**REQUIREMENT:**
Which lines of the data include the string "fonts"? List them all.

SUPPLIED RECORDS section start

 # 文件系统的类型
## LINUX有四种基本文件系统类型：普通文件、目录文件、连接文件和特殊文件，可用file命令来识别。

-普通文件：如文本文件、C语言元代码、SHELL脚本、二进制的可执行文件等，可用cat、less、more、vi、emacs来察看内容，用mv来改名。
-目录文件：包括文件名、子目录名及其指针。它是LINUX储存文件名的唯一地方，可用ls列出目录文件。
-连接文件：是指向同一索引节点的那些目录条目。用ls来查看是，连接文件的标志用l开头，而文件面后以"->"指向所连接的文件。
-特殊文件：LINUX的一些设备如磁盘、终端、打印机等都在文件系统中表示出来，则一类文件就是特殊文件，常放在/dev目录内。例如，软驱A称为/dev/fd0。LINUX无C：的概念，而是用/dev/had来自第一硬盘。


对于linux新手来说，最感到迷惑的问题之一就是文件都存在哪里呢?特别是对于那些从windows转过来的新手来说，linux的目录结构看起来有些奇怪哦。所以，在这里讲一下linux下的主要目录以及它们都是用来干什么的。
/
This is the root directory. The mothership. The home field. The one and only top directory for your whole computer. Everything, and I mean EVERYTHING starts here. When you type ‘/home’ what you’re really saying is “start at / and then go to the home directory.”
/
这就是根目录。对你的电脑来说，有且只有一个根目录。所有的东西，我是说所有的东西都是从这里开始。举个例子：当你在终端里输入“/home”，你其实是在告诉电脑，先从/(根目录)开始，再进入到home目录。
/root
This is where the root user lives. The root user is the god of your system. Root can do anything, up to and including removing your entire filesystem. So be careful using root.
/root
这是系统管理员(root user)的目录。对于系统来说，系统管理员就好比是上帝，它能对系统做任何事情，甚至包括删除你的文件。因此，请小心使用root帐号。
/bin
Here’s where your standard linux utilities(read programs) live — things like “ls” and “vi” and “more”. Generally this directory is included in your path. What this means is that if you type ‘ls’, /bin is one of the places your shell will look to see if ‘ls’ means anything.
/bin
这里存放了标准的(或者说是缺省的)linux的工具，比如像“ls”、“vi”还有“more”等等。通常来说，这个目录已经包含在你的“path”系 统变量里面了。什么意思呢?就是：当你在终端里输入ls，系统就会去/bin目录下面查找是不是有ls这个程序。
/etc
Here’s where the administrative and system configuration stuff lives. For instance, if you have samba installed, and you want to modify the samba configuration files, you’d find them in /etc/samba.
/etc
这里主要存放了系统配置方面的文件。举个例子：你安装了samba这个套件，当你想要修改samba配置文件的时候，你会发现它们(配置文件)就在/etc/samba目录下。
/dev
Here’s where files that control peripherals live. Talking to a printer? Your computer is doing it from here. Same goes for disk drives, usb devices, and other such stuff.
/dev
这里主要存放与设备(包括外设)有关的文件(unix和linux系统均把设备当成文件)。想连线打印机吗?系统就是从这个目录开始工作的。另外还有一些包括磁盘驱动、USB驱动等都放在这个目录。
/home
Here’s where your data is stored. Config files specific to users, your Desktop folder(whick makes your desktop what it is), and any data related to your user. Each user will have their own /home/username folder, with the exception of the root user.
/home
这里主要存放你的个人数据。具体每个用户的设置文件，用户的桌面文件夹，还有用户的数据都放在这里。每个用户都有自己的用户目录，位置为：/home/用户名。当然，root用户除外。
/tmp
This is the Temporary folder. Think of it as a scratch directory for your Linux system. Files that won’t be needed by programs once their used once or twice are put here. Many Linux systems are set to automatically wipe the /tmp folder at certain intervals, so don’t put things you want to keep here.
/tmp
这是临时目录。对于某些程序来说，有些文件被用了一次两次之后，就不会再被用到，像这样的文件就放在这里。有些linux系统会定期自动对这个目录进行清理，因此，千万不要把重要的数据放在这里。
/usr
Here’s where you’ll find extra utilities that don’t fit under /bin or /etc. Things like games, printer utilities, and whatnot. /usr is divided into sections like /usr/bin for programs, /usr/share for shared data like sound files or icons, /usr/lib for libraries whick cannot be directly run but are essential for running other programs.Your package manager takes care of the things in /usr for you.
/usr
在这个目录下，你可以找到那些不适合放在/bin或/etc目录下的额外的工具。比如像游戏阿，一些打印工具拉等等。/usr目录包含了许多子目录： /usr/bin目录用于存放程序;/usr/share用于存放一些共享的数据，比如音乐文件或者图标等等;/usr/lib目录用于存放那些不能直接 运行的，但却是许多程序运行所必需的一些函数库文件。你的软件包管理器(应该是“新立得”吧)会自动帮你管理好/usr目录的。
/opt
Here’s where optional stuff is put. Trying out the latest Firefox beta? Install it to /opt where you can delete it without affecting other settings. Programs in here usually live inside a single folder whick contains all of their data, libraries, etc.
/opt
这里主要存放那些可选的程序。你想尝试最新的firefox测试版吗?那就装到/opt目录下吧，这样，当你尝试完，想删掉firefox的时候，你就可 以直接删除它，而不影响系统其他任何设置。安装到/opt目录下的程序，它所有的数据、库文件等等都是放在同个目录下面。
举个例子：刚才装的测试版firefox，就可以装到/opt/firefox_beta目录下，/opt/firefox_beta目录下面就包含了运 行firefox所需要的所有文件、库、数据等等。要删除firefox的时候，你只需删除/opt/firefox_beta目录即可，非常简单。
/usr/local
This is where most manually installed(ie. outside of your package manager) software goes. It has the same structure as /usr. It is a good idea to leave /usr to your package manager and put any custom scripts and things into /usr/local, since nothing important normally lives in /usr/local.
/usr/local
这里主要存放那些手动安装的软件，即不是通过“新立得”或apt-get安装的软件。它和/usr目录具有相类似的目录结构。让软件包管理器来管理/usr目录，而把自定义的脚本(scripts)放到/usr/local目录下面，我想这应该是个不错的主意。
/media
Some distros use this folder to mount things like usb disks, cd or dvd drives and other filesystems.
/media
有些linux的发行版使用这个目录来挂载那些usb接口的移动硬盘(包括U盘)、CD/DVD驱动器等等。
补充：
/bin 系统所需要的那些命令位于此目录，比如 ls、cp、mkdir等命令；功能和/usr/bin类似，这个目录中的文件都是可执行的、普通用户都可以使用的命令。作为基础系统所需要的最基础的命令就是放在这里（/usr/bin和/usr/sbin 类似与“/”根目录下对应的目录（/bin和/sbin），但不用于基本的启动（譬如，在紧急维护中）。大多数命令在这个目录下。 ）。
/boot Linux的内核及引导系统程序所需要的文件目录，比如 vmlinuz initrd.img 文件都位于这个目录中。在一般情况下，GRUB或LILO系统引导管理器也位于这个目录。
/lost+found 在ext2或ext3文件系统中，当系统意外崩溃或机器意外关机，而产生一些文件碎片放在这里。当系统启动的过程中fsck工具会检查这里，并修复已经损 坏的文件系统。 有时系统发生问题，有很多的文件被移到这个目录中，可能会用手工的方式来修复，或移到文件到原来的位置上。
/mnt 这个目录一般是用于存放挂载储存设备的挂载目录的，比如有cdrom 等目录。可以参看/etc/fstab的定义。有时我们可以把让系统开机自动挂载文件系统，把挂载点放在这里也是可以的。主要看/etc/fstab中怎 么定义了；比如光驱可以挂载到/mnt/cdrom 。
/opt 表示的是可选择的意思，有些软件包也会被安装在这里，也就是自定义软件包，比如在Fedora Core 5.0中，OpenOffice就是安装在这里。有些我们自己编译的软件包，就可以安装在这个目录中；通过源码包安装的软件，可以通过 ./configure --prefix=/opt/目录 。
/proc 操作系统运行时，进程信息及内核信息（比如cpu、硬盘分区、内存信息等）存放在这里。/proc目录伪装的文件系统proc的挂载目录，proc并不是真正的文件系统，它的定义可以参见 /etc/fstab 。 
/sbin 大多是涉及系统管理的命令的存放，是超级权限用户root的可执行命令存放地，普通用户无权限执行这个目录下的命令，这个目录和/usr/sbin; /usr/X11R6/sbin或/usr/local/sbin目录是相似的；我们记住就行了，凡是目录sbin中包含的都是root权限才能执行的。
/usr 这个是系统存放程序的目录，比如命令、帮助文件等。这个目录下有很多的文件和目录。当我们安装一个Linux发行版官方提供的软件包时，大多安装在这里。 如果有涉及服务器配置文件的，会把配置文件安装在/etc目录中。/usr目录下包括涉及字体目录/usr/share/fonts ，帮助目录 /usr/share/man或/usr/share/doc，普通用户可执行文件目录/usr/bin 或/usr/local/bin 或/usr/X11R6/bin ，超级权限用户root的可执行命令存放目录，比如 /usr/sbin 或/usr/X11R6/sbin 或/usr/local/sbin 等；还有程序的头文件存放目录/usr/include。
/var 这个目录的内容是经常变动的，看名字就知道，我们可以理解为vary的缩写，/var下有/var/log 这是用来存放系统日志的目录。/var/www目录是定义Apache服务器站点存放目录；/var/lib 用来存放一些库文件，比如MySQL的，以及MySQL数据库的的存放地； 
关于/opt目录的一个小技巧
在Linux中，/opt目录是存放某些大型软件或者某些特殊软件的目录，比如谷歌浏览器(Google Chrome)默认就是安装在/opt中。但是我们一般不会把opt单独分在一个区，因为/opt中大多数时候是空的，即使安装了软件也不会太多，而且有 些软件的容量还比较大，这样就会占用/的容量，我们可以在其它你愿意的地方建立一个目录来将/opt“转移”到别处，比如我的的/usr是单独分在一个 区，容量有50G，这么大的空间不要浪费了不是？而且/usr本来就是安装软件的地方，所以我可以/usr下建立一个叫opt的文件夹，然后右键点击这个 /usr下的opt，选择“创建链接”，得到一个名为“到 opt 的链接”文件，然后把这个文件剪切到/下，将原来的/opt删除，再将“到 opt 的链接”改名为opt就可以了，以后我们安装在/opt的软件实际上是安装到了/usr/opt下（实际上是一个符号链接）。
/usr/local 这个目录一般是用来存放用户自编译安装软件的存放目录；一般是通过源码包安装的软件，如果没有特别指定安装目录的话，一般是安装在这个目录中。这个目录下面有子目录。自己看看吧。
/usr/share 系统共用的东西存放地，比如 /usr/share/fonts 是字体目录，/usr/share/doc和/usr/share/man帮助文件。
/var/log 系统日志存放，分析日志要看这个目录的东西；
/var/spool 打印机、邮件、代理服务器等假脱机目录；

SUPPLIED RECORDS section end
SUPPLIED RECORDS section start

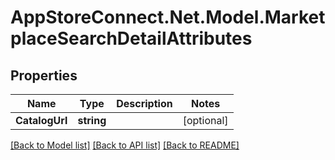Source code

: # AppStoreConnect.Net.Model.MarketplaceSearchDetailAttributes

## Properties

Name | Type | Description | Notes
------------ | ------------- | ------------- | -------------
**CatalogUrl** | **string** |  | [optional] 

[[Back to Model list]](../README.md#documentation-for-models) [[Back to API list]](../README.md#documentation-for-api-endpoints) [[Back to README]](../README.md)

SUPPLIED RECORDS section end

**ANSWER SPACE:**
/usr 这个是系统存放程序的目录，比如命令、帮助文件等。这个目录下有很多的文件和目录。当我们安装一个Linux发行版官方提供的软件包时，大多安装在这里。 如果有涉及服务器配置文件的，会把配置文件安装在/etc目录中。/usr目录下包括涉及字体目录/usr/share/fonts ，帮助目录 /usr/share/man或/usr/share/doc，普通用户可执行文件目录/usr/bin 或/usr/local/bin 或/usr/X11R6/bin ，超级权限用户root的可执行命令存放目录，比如 /usr/sbin 或/usr/X11R6/sbin 或/usr/local/sbin 等；还有程序的头文件存放目录/usr/include。
/usr/share 系统共用的东西存放地，比如 /usr/share/fonts 是字体目录，/usr/share/doc和/usr/share/man帮助文件。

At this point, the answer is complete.